Mister Jiu's in ChinatownRECIPES AND STORIES FROM THE BIRTHPLACE OF CHINESE AMERICAN FOOD [A COOKBOOK]
The acclaimed chef behind the Michelin-starred Mister Jiu’s restaurant shares the past, present, and future of Chinese cooking in America through 90 mouthwatering recipes.
Brandon Jew trained in the kitchens of California cuisine pioneers and Michelin-starred Italian institutions before finding his way back to Chinatown and the food of his childhood.

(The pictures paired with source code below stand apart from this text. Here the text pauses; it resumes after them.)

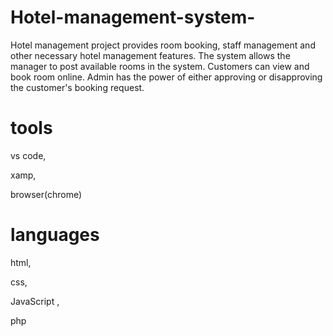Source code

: # Hotel-management-system-
 Hotel management project provides room booking, staff management and other necessary hotel management features. The system allows the manager to post available rooms in the system. Customers can view and book room online. Admin has the power of either approving or disapproving the customer's booking request.
 # tools
 vs code,
 
 xamp,
 
 browser(chrome)
 # languages 
 html,
 
 css,
 
 JavaScript ,
 
 php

Through deeply personal recipes and stories about the neighborhood that often inspires them, this groundbreaking cookbook is an intimate account of how Chinese food became American food and the making of a Chinese American chef.

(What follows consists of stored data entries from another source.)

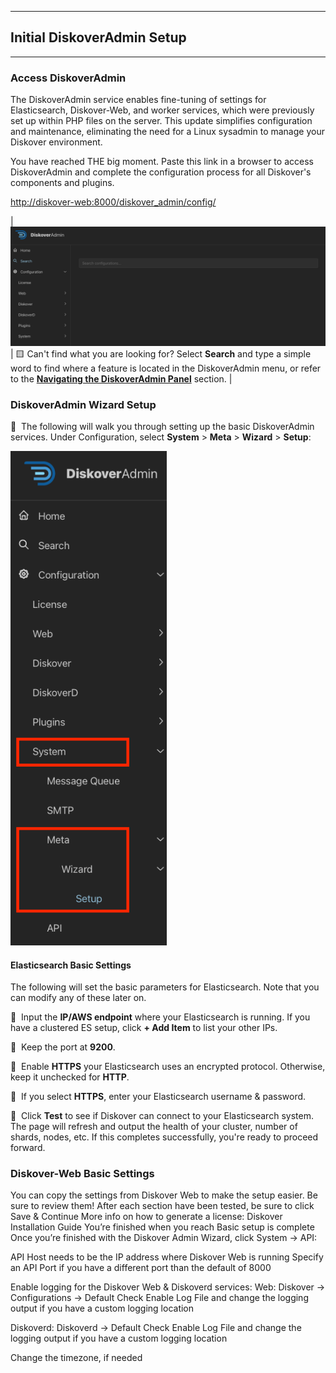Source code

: ___
## Initial DiskoverAdmin Setup
___

### Access DiskoverAdmin

The DiskoverAdmin service enables fine-tuning of settings for Elasticsearch, Diskover-Web, and worker services, which were previously set up within PHP files on the server. This update simplifies configuration and maintenance, eliminating the need for a Linux sysadmin to manage your Diskover environment.

You have reached THE big moment. Paste this link in a browser to access DiskoverAdmin and complete the configuration process for all Diskover's components and plugins.

[http://diskover-web:8000/diskover_admin/config/](http://diskover-web:8000/diskover_admin/config/)

| <img src="images/diskoveradmin_menu.png" width=""> | 🟨 Can't find what you are looking for? Select **Search** and type a simple word to find where a feature is located in the DiskoverAdmin menu, or refer to the [**Navigating the DiskoverAdmin Panel**]() section. |


### DiskoverAdmin Wizard Setup

🔴 &nbsp;The following will walk you through setting up the basic DiskoverAdmin services. Under Configuration, select **System** > **Meta** > **Wizard** > **Setup**:

<img src="images/diskoveradmin_menu_wizard.png" width="250"> 

#### Elasticsearch Basic Settings

The following will set the basic parameters for Elasticsearch. Note that you can modify any of these later on.

🔴 &nbsp;Input the **IP/AWS endpoint** where your Elasticsearch is running. If you have a clustered ES setup, click **+ Add Item** to list your other IPs.

🔴 &nbsp;Keep the port at **9200**.

🔴 &nbsp;Enable **HTTPS** your Elasticsearch uses an encrypted protocol. Otherwise, keep it unchecked for **HTTP**.

🔴 &nbsp;If you select **HTTPS**, enter your Elasticsearch username & password.

🔴 &nbsp;Click **Test** to see if Diskover can connect to your Elasticsearch system. The page will refresh and output the health of your cluster, number of shards, nodes, etc. If this completes successfully, you're ready to proceed forward.

### Diskover-Web Basic Settings

You can copy the settings from Diskover Web to make the setup easier. Be sure to review them!
After each section have been tested, be sure to click Save & Continue
More info on how to generate a license: Diskover Installation Guide
You’re finished when you reach Basic setup is complete
Once you’re finished with the Diskover Admin Wizard, click System → API:


API Host needs to be the IP address where Diskover Web is running
Specify an API Port if you have a different port than the default of 8000

Enable logging for the Diskover Web & Diskoverd services:
Web: Diskover → Configurations → Default
Check Enable Log File and change the logging output if you have a custom logging location

Diskoverd: Diskoverd → Default
Check Enable Log File and change the logging output if you have a custom logging location

Change the timezone, if needed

Jew takes inspiration from classic Chinatown recipes to create innovative spins like Sizzling Rice Soup, Squid Ink Wontons, Orange Chicken Wings, Liberty Roast Duck, Mushroom Mu Shu, and Banana Black Sesame Pie. From the fundamentals of Chinese cooking to master class recipes, he interweaves recipes and techniques with stories about their origins in Chinatown and in his own family history. And he connects his classical training and American roots to Chinese traditions in chapters celebrating dim sum, dumplings, and banquet-style parties.
With more than a hundred photographs of finished dishes as well as moving and evocative atmospheric shots of Chinatown, this book is also an intimate portrait—a look down the alleyways, above the tourist shops, and into the kitchens—of the neighborhood that changed the flavor of America.

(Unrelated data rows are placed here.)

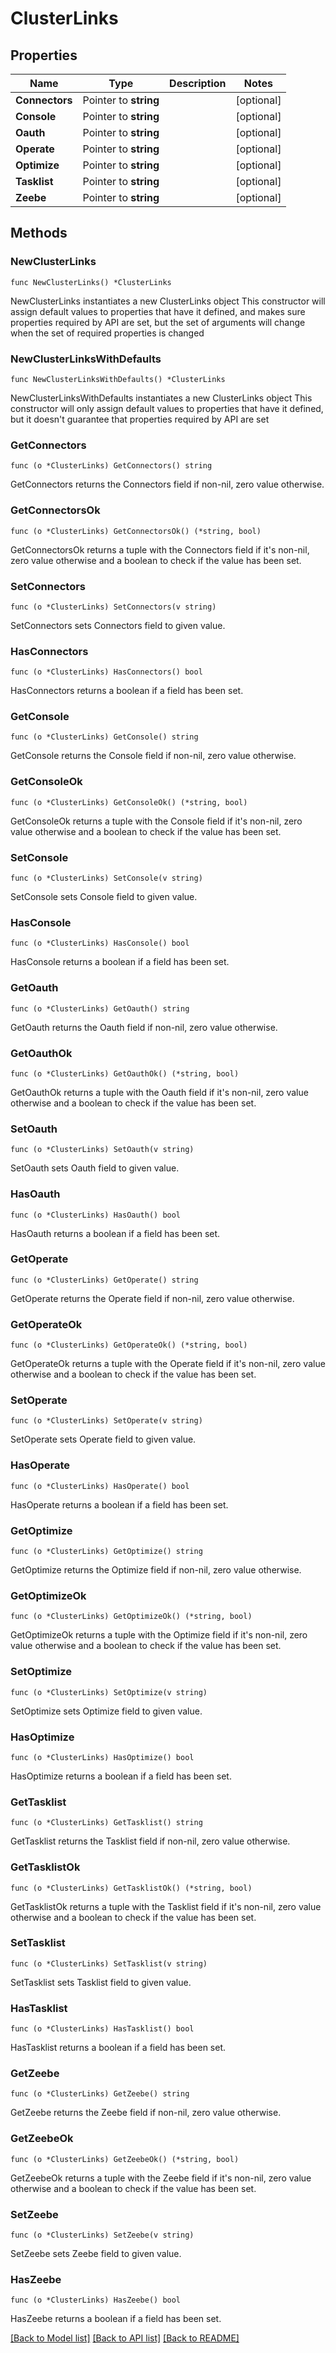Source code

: # ClusterLinks

## Properties

Name | Type | Description | Notes
------------ | ------------- | ------------- | -------------
**Connectors** | Pointer to **string** |  | [optional] 
**Console** | Pointer to **string** |  | [optional] 
**Oauth** | Pointer to **string** |  | [optional] 
**Operate** | Pointer to **string** |  | [optional] 
**Optimize** | Pointer to **string** |  | [optional] 
**Tasklist** | Pointer to **string** |  | [optional] 
**Zeebe** | Pointer to **string** |  | [optional] 

## Methods

### NewClusterLinks

`func NewClusterLinks() *ClusterLinks`

NewClusterLinks instantiates a new ClusterLinks object
This constructor will assign default values to properties that have it defined,
and makes sure properties required by API are set, but the set of arguments
will change when the set of required properties is changed

### NewClusterLinksWithDefaults

`func NewClusterLinksWithDefaults() *ClusterLinks`

NewClusterLinksWithDefaults instantiates a new ClusterLinks object
This constructor will only assign default values to properties that have it defined,
but it doesn't guarantee that properties required by API are set

### GetConnectors

`func (o *ClusterLinks) GetConnectors() string`

GetConnectors returns the Connectors field if non-nil, zero value otherwise.

### GetConnectorsOk

`func (o *ClusterLinks) GetConnectorsOk() (*string, bool)`

GetConnectorsOk returns a tuple with the Connectors field if it's non-nil, zero value otherwise
and a boolean to check if the value has been set.

### SetConnectors

`func (o *ClusterLinks) SetConnectors(v string)`

SetConnectors sets Connectors field to given value.

### HasConnectors

`func (o *ClusterLinks) HasConnectors() bool`

HasConnectors returns a boolean if a field has been set.

### GetConsole

`func (o *ClusterLinks) GetConsole() string`

GetConsole returns the Console field if non-nil, zero value otherwise.

### GetConsoleOk

`func (o *ClusterLinks) GetConsoleOk() (*string, bool)`

GetConsoleOk returns a tuple with the Console field if it's non-nil, zero value otherwise
and a boolean to check if the value has been set.

### SetConsole

`func (o *ClusterLinks) SetConsole(v string)`

SetConsole sets Console field to given value.

### HasConsole

`func (o *ClusterLinks) HasConsole() bool`

HasConsole returns a boolean if a field has been set.

### GetOauth

`func (o *ClusterLinks) GetOauth() string`

GetOauth returns the Oauth field if non-nil, zero value otherwise.

### GetOauthOk

`func (o *ClusterLinks) GetOauthOk() (*string, bool)`

GetOauthOk returns a tuple with the Oauth field if it's non-nil, zero value otherwise
and a boolean to check if the value has been set.

### SetOauth

`func (o *ClusterLinks) SetOauth(v string)`

SetOauth sets Oauth field to given value.

### HasOauth

`func (o *ClusterLinks) HasOauth() bool`

HasOauth returns a boolean if a field has been set.

### GetOperate

`func (o *ClusterLinks) GetOperate() string`

GetOperate returns the Operate field if non-nil, zero value otherwise.

### GetOperateOk

`func (o *ClusterLinks) GetOperateOk() (*string, bool)`

GetOperateOk returns a tuple with the Operate field if it's non-nil, zero value otherwise
and a boolean to check if the value has been set.

### SetOperate

`func (o *ClusterLinks) SetOperate(v string)`

SetOperate sets Operate field to given value.

### HasOperate

`func (o *ClusterLinks) HasOperate() bool`

HasOperate returns a boolean if a field has been set.

### GetOptimize

`func (o *ClusterLinks) GetOptimize() string`

GetOptimize returns the Optimize field if non-nil, zero value otherwise.

### GetOptimizeOk

`func (o *ClusterLinks) GetOptimizeOk() (*string, bool)`

GetOptimizeOk returns a tuple with the Optimize field if it's non-nil, zero value otherwise
and a boolean to check if the value has been set.

### SetOptimize

`func (o *ClusterLinks) SetOptimize(v string)`

SetOptimize sets Optimize field to given value.

### HasOptimize

`func (o *ClusterLinks) HasOptimize() bool`

HasOptimize returns a boolean if a field has been set.

### GetTasklist

`func (o *ClusterLinks) GetTasklist() string`

GetTasklist returns the Tasklist field if non-nil, zero value otherwise.

### GetTasklistOk

`func (o *ClusterLinks) GetTasklistOk() (*string, bool)`

GetTasklistOk returns a tuple with the Tasklist field if it's non-nil, zero value otherwise
and a boolean to check if the value has been set.

### SetTasklist

`func (o *ClusterLinks) SetTasklist(v string)`

SetTasklist sets Tasklist field to given value.

### HasTasklist

`func (o *ClusterLinks) HasTasklist() bool`

HasTasklist returns a boolean if a field has been set.

### GetZeebe

`func (o *ClusterLinks) GetZeebe() string`

GetZeebe returns the Zeebe field if non-nil, zero value otherwise.

### GetZeebeOk

`func (o *ClusterLinks) GetZeebeOk() (*string, bool)`

GetZeebeOk returns a tuple with the Zeebe field if it's non-nil, zero value otherwise
and a boolean to check if the value has been set.

### SetZeebe

`func (o *ClusterLinks) SetZeebe(v string)`

SetZeebe sets Zeebe field to given value.

### HasZeebe

`func (o *ClusterLinks) HasZeebe() bool`

HasZeebe returns a boolean if a field has been set.


[[Back to Model list]](../README.md#documentation-for-models) [[Back to API list]](../README.md#documentation-for-api-endpoints) [[Back to README]](../README.md)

Brandon Jew (周英卓) is a native San Franciscan and the chef and co-owner with Anna Lee (the Missus) of Mister Jiu’s, a Chinese American restaurant in the heart of North America’s oldest Chinatown.
Tienlon Ho (何天蘭) is a writer originally from Columbus, Ohio, where the best Chinese food was always in her family’s kitchen. She lives with Jon and Quin in San Francisco.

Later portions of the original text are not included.